Detect bias: Use tools and techniques to identify bias in your AI. Common methods include statistical parity analysis and disparate impact analysis, among others. Another way to look at it is to make sure that quality of the results of your model, as defined by your goals above, does not present statistically significant differences in results between groups across your fairness dimensions. For examples, that your AI model’s F1 score is not more than x points better for male patients than for female patients.
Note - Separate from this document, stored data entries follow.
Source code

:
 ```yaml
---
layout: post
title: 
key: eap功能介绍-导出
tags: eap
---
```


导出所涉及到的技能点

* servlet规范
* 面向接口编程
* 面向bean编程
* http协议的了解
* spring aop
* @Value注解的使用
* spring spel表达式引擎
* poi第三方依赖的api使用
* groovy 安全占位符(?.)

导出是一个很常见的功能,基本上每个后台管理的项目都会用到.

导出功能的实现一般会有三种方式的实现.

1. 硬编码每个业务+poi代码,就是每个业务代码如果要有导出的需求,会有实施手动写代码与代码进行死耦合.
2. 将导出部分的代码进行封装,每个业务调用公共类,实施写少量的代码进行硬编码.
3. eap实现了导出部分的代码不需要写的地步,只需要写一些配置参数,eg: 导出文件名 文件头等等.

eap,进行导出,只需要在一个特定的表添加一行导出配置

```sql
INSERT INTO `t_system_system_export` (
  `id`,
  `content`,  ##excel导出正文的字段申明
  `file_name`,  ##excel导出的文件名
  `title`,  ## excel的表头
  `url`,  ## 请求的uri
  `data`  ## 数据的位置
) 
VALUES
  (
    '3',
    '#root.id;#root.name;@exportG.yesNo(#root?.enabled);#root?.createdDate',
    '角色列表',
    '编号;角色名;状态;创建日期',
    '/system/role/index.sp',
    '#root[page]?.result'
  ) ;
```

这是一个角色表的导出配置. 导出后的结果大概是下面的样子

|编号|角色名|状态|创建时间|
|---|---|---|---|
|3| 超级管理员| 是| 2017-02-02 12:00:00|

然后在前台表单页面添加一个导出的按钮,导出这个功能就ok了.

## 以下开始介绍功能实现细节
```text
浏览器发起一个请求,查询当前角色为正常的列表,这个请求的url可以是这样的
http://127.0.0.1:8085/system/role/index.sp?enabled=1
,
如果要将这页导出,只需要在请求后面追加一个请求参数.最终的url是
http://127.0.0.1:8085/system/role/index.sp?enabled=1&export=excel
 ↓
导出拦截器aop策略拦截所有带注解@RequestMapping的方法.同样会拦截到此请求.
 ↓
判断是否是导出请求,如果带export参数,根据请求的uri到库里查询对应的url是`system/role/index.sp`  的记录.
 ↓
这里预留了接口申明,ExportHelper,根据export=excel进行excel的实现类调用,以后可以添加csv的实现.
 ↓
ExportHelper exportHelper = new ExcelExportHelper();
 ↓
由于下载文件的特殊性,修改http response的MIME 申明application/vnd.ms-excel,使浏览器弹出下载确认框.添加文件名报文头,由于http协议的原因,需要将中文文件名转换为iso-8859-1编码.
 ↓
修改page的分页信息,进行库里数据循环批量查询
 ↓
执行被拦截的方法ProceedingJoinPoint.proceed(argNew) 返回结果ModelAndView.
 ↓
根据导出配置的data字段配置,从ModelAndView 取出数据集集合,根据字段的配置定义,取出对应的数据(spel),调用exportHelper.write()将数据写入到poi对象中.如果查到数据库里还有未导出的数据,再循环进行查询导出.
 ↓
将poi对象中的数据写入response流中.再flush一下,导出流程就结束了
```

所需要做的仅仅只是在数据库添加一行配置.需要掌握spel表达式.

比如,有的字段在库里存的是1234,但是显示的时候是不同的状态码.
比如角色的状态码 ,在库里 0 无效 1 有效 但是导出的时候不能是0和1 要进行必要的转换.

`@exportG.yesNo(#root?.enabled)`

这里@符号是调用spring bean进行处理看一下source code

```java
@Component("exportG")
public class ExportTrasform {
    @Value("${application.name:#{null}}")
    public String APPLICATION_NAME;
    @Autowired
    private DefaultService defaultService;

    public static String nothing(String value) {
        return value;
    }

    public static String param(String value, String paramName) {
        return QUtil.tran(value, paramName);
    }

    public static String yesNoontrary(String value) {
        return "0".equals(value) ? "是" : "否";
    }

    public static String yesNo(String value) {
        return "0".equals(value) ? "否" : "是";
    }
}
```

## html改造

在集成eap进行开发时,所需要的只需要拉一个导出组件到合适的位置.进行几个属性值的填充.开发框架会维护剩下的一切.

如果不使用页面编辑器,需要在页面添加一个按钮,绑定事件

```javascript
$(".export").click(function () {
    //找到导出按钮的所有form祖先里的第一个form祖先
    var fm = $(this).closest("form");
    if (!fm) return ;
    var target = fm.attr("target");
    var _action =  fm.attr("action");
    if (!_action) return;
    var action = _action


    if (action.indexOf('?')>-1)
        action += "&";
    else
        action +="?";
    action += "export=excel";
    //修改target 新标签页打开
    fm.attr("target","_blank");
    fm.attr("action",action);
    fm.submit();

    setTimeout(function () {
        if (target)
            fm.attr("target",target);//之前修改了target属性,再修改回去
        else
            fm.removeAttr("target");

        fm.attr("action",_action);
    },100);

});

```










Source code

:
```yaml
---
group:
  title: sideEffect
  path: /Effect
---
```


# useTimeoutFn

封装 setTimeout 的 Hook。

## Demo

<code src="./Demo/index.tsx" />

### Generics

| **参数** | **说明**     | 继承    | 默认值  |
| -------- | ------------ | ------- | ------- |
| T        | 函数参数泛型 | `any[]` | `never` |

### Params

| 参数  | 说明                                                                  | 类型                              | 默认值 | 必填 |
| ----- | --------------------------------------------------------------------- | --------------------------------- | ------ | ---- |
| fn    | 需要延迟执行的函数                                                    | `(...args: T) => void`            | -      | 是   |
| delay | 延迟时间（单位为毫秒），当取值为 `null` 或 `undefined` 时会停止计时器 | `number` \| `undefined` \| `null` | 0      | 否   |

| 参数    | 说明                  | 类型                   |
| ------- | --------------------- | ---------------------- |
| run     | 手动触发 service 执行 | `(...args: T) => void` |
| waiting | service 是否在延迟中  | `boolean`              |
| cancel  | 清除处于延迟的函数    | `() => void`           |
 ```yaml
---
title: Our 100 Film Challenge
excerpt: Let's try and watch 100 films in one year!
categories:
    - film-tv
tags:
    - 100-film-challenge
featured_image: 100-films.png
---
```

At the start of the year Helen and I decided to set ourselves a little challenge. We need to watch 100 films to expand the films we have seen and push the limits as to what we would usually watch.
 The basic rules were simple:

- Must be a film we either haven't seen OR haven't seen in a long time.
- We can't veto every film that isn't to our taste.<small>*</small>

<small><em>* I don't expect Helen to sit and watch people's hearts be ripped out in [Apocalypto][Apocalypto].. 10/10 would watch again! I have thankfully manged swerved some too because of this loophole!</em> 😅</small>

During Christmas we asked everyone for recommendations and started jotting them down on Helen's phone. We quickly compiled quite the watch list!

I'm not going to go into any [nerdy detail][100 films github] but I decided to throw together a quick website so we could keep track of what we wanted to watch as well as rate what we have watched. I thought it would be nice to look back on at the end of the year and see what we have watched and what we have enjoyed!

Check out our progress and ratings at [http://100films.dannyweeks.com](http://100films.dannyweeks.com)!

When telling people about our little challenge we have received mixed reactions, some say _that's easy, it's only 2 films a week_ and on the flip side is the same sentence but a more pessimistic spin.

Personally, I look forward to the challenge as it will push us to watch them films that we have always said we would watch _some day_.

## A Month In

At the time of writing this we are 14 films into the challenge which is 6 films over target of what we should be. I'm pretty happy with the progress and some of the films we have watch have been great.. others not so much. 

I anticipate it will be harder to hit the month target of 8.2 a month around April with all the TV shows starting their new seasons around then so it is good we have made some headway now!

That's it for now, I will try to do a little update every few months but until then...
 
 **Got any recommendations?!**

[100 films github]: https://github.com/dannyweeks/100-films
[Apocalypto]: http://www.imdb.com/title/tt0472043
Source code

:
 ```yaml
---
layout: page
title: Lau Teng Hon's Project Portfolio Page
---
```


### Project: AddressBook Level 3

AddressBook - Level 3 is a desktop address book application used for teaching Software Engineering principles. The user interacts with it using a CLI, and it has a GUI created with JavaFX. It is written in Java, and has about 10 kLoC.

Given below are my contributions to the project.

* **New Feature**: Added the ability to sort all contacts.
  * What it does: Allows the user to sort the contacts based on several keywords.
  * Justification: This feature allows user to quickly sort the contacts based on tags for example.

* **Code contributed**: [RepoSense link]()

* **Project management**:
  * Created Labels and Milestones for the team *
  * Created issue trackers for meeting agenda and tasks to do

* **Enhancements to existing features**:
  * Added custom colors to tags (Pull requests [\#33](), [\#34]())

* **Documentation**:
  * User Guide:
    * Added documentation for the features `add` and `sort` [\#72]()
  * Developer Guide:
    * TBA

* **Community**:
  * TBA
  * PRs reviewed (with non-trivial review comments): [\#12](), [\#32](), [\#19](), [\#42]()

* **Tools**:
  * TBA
AI has great potential to reach the unreachable, and improve care for LGBTQ+ population.

Are we there yet?

The evolution of healthcare systems, and AI in particular, have great potential to reach the unreachable, and improve care for LGBTQ+ population. But there is still a lot to be done to ensure AI systems perform fairly for all potential users. And this needs to be applied across the technology stack.

LGBTQ+’s are not underrepresented in the population per se. As opposed to past research studies, where not just the LGBTQ+ population was absent, but also women and non-Caucasian men, data of LGBTQ+ individuals is there, as its community members are part of the general population and visit medical facilities. The issue is that in many cases there is no way of knowing the data is of a member of LGBTQ+ community, since, even given patient consent to storing this information, sexual orientation and gender identity data is not always stored in the records. This creates challenges in analyzing this data to maximize its value.

Mind you, this is more challenging to just adding a column to a database, due to the sensitivity of this information, plus the fact that sexual and gender fluidity might be a more than a binary question these days.

HL7-FHIR introduced recent extensions for Sexual Orientation and Gender Identity data that try to address this range . Time to adopt those.

But many digital healthcare systems and tools have not yet enabled documenting sexual orientation and gender identity in a structured way within the medical records upon patient consent. So how can AI developers make sure their training and evaluation data sets are diverse and inclusive, when there’s no information about gender identity or sexual orientation in the patient’s medical records?

And how can developers extract gender identity or sexual orientation information that is explicitly mentioned in unstructured text, if some information extraction AI systems and tools still have gaps in extracting this information as part of the patient’s social determinants of health?
Not even talking about inference of those attributes, which apparently falls under ‘Prohibited AI Systems’ according to the recent EU AI Act. Just explicit mentions in unstructured clinical notes.

Healthcare systems and models need to recognize that biological sex and gender identity might not match in case of transgender people. And when a system is not sure about what pronouns to use for the patient (he/she/they), turning to nonbinary language can help avoid mistakes.

By prioritizing inclusivity in AI development we can foster a more equitable future.

In summary, by prioritizing inclusivity in AI development across the stack, we can foster a more equitable technological future and ensure that AI tools serve every individual, regardless of their sexual orientation or gender identity.

Or, in other words: love is love. It’s time digital healthcare systems, and AI models in particular, get that.

Dedicated to all the people in my life who are a part of the LGBTQ+ community and have the courage to be their true self.